_ACTIVITY_: Restate, in full and unchanged, the entries that follow, but not their pictures.

------------------------------------------------------------------------

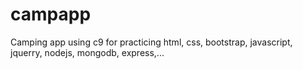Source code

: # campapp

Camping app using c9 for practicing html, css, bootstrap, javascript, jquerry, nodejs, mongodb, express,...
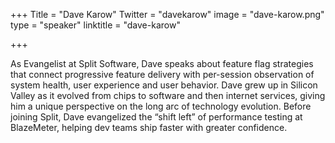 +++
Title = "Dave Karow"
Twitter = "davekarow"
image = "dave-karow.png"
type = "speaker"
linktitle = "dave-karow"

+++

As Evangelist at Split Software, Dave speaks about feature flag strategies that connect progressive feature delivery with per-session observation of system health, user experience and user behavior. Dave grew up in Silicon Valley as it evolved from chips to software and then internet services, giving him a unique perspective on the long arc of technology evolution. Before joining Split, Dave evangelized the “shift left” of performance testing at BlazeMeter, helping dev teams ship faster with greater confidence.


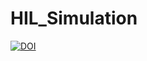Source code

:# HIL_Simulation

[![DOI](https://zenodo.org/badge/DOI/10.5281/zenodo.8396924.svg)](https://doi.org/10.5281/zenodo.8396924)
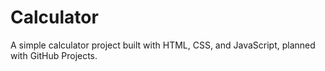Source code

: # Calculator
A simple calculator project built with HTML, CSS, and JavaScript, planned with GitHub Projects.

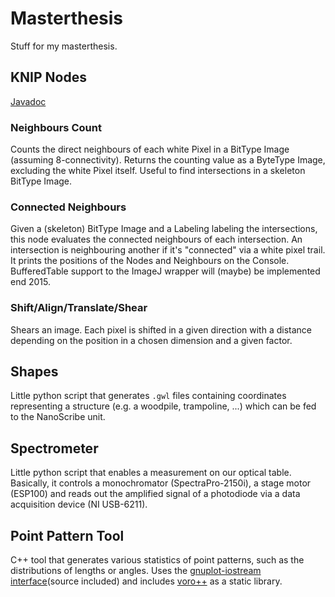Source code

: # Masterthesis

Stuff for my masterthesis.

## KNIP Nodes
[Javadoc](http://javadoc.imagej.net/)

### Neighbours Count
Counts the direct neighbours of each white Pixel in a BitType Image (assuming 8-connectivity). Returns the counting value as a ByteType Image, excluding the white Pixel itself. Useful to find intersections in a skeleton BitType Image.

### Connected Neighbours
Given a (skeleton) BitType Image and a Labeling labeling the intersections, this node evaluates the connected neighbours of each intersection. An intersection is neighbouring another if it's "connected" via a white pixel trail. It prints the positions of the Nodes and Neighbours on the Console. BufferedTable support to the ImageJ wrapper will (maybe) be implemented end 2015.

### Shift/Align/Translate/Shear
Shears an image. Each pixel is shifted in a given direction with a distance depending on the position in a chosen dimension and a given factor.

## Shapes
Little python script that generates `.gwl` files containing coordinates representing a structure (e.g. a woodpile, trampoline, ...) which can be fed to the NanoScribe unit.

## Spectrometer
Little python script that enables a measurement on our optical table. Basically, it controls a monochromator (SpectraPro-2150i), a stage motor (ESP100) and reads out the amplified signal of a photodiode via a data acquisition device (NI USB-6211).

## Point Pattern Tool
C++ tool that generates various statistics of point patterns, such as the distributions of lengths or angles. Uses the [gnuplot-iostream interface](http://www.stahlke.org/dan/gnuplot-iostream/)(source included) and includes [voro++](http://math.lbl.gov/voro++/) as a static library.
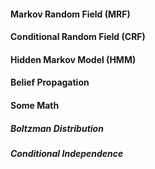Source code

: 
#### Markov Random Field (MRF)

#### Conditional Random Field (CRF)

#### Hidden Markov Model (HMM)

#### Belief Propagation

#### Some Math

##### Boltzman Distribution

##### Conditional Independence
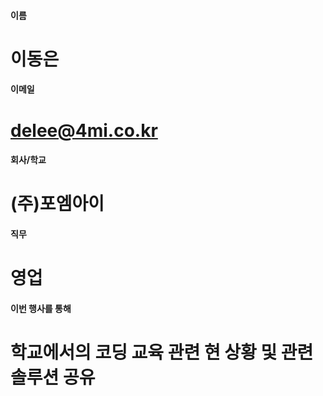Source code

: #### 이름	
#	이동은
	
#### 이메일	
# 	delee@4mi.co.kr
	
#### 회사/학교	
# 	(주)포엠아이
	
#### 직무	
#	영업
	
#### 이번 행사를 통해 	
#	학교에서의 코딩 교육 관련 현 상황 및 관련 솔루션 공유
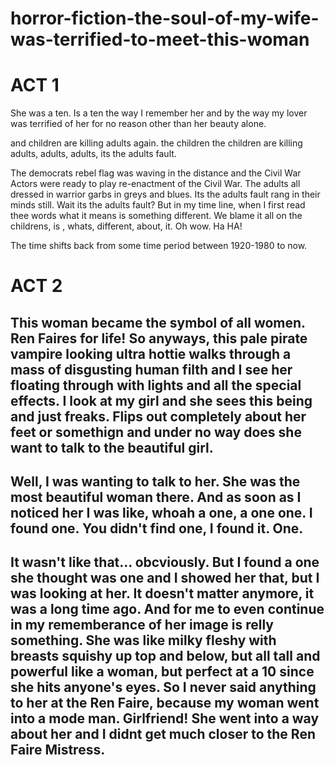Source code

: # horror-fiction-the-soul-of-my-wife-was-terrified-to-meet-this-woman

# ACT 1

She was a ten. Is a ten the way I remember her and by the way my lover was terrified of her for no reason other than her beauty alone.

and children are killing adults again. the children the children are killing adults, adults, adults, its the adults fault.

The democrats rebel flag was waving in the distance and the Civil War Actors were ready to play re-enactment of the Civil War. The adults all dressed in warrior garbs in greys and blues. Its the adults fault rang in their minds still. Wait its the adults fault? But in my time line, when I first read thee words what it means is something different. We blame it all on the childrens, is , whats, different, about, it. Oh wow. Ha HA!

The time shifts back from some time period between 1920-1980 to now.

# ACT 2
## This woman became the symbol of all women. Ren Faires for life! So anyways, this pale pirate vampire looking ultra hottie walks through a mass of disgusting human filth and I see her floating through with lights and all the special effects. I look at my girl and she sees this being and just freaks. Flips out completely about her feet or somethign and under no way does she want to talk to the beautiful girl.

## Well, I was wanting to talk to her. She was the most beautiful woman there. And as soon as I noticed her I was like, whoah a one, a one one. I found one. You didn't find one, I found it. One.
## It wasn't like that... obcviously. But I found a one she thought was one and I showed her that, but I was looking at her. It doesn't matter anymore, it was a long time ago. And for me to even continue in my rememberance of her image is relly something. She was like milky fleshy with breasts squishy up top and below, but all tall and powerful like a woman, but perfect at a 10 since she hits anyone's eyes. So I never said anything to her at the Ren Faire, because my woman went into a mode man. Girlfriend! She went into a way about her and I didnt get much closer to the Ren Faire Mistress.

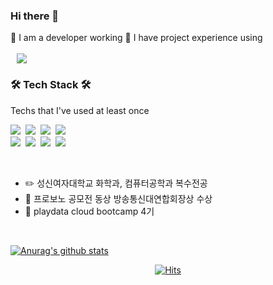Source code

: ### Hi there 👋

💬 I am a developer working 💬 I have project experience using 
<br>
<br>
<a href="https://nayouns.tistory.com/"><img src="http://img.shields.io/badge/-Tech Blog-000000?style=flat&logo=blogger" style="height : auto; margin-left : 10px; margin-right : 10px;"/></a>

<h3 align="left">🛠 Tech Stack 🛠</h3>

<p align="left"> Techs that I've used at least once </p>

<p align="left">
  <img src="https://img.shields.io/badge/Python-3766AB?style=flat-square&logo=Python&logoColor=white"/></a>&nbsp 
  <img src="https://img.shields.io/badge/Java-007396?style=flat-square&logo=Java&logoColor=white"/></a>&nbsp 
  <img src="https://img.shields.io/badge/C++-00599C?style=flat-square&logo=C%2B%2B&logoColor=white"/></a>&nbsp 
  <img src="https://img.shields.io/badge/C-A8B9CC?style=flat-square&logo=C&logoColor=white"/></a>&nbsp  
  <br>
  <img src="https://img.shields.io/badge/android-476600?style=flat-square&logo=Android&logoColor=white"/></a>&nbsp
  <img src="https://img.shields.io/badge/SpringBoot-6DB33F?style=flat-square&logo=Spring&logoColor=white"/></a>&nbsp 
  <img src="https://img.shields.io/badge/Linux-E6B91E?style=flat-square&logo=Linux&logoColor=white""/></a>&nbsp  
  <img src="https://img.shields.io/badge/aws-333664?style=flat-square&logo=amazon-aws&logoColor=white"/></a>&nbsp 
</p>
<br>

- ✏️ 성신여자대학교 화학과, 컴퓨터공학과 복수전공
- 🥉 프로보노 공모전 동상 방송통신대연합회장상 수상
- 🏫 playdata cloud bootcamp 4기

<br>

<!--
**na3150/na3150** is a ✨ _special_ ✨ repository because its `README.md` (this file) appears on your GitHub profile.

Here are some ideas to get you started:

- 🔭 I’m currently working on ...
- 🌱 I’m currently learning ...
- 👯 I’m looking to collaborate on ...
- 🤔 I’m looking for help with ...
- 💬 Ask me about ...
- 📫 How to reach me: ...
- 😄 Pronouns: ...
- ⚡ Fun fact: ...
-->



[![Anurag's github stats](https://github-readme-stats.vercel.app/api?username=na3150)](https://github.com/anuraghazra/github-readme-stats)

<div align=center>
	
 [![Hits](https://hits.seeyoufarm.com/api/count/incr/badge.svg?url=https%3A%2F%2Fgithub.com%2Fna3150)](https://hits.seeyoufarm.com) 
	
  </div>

------------------------------------------------------------------------

_WRITTEN RESPONSE_:
Source code

: # campapp

Camping app using c9 for practicing html, css, bootstrap, javascript, jquerry, nodejs, mongodb, express,...
 +++
Title = "Dave Karow"
Twitter = "davekarow"
image = "dave-karow.png"
type = "speaker"
linktitle = "dave-karow"

+++

As Evangelist at Split Software, Dave speaks about feature flag strategies that connect progressive feature delivery with per-session observation of system health, user experience and user behavior. Dave grew up in Silicon Valley as it evolved from chips to software and then internet services, giving him a unique perspective on the long arc of technology evolution. Before joining Split, Dave evangelized the “shift left” of performance testing at BlazeMeter, helping dev teams ship faster with greater confidence.


Source code

:# HIL_Simulation

[![DOI](https://zenodo.org/badge/DOI/10.5281/zenodo.8396924.svg)](https://doi.org/10.5281/zenodo.8396924)
Source code

: # Calculator
A simple calculator project built with HTML, CSS, and JavaScript, planned with GitHub Projects.

Source code

: # Masterthesis

Stuff for my masterthesis.

## KNIP Nodes
[Javadoc](http://javadoc.imagej.net/)

### Neighbours Count
Counts the direct neighbours of each white Pixel in a BitType Image (assuming 8-connectivity). Returns the counting value as a ByteType Image, excluding the white Pixel itself. Useful to find intersections in a skeleton BitType Image.

### Connected Neighbours
Given a (skeleton) BitType Image and a Labeling labeling the intersections, this node evaluates the connected neighbours of each intersection. An intersection is neighbouring another if it's "connected" via a white pixel trail. It prints the positions of the Nodes and Neighbours on the Console. BufferedTable support to the ImageJ wrapper will (maybe) be implemented end 2015.

### Shift/Align/Translate/Shear
Shears an image. Each pixel is shifted in a given direction with a distance depending on the position in a chosen dimension and a given factor.

## Shapes
Little python script that generates `.gwl` files containing coordinates representing a structure (e.g. a woodpile, trampoline, ...) which can be fed to the NanoScribe unit.

## Spectrometer
Little python script that enables a measurement on our optical table. Basically, it controls a monochromator (SpectraPro-2150i), a stage motor (ESP100) and reads out the amplified signal of a photodiode via a data acquisition device (NI USB-6211).

## Point Pattern Tool
C++ tool that generates various statistics of point patterns, such as the distributions of lengths or angles. Uses the [gnuplot-iostream interface](http://www.stahlke.org/dan/gnuplot-iostream/)(source included) and includes [voro++](http://math.lbl.gov/voro++/) as a static library.
Source code

: 
#### Markov Random Field (MRF)

#### Conditional Random Field (CRF)

#### Hidden Markov Model (HMM)

#### Belief Propagation

#### Some Math

##### Boltzman Distribution

##### Conditional Independence
Source code

: #### 이름	
#	이동은
	
#### 이메일	
# 	delee@4mi.co.kr
	
#### 회사/학교	
# 	(주)포엠아이
	
#### 직무	
#	영업
	
#### 이번 행사를 통해 	
#	학교에서의 코딩 교육 관련 현 상황 및 관련 솔루션 공유
Source code

: # horror-fiction-the-soul-of-my-wife-was-terrified-to-meet-this-woman

# ACT 1

She was a ten. Is a ten the way I remember her and by the way my lover was terrified of her for no reason other than her beauty alone.

and children are killing adults again. the children the children are killing adults, adults, adults, its the adults fault.

The democrats rebel flag was waving in the distance and the Civil War Actors were ready to play re-enactment of the Civil War. The adults all dressed in warrior garbs in greys and blues. Its the adults fault rang in their minds still. Wait its the adults fault? But in my time line, when I first read thee words what it means is something different. We blame it all on the childrens, is , whats, different, about, it. Oh wow. Ha HA!

The time shifts back from some time period between 1920-1980 to now.

# ACT 2
## This woman became the symbol of all women. Ren Faires for life! So anyways, this pale pirate vampire looking ultra hottie walks through a mass of disgusting human filth and I see her floating through with lights and all the special effects. I look at my girl and she sees this being and just freaks. Flips out completely about her feet or somethign and under no way does she want to talk to the beautiful girl.

## Well, I was wanting to talk to her. She was the most beautiful woman there. And as soon as I noticed her I was like, whoah a one, a one one. I found one. You didn't find one, I found it. One.
## It wasn't like that... obcviously. But I found a one she thought was one and I showed her that, but I was looking at her. It doesn't matter anymore, it was a long time ago. And for me to even continue in my rememberance of her image is relly something. She was like milky fleshy with breasts squishy up top and below, but all tall and powerful like a woman, but perfect at a 10 since she hits anyone's eyes. So I never said anything to her at the Ren Faire, because my woman went into a mode man. Girlfriend! She went into a way about her and I didnt get much closer to the Ren Faire Mistress.

Source code

: ### Hi there 👋

💬 I am a developer working 💬 I have project experience using 
<br>
<br>
<a href="https://nayouns.tistory.com/"><img src="http://img.shields.io/badge/-Tech Blog-000000?style=flat&logo=blogger" style="height : auto; margin-left : 10px; margin-right : 10px;"/></a>

<h3 align="left">🛠 Tech Stack 🛠</h3>

<p align="left"> Techs that I've used at least once </p>

<p align="left">
  <img src="https://img.shields.io/badge/Python-3766AB?style=flat-square&logo=Python&logoColor=white"/></a>&nbsp 
  <img src="https://img.shields.io/badge/Java-007396?style=flat-square&logo=Java&logoColor=white"/></a>&nbsp 
  <img src="https://img.shields.io/badge/C++-00599C?style=flat-square&logo=C%2B%2B&logoColor=white"/></a>&nbsp 
  <img src="https://img.shields.io/badge/C-A8B9CC?style=flat-square&logo=C&logoColor=white"/></a>&nbsp  
  <br>
  <img src="https://img.shields.io/badge/android-476600?style=flat-square&logo=Android&logoColor=white"/></a>&nbsp
  <img src="https://img.shields.io/badge/SpringBoot-6DB33F?style=flat-square&logo=Spring&logoColor=white"/></a>&nbsp 
  <img src="https://img.shields.io/badge/Linux-E6B91E?style=flat-square&logo=Linux&logoColor=white""/></a>&nbsp  
  <img src="https://img.shields.io/badge/aws-333664?style=flat-square&logo=amazon-aws&logoColor=white"/></a>&nbsp 
</p>
<br>

- ✏️ 성신여자대학교 화학과, 컴퓨터공학과 복수전공
- 🥉 프로보노 공모전 동상 방송통신대연합회장상 수상
- 🏫 playdata cloud bootcamp 4기

<br>

<!--
**na3150/na3150** is a ✨ _special_ ✨ repository because its `README.md` (this file) appears on your GitHub profile.

Here are some ideas to get you started:

- 🔭 I’m currently working on ...
- 🌱 I’m currently learning ...
- 👯 I’m looking to collaborate on ...
- 🤔 I’m looking for help with ...
- 💬 Ask me about ...
- 📫 How to reach me: ...
- 😄 Pronouns: ...
- ⚡ Fun fact: ...
-->



[![Anurag's github stats](https://github-readme-stats.vercel.app/api?username=na3150)](https://github.com/anuraghazra/github-readme-stats)

<div align=center>
	
 [![Hits](https://hits.seeyoufarm.com/api/count/incr/badge.svg?url=https%3A%2F%2Fgithub.com%2Fna3150)](https://hits.seeyoufarm.com) 
	
  </div>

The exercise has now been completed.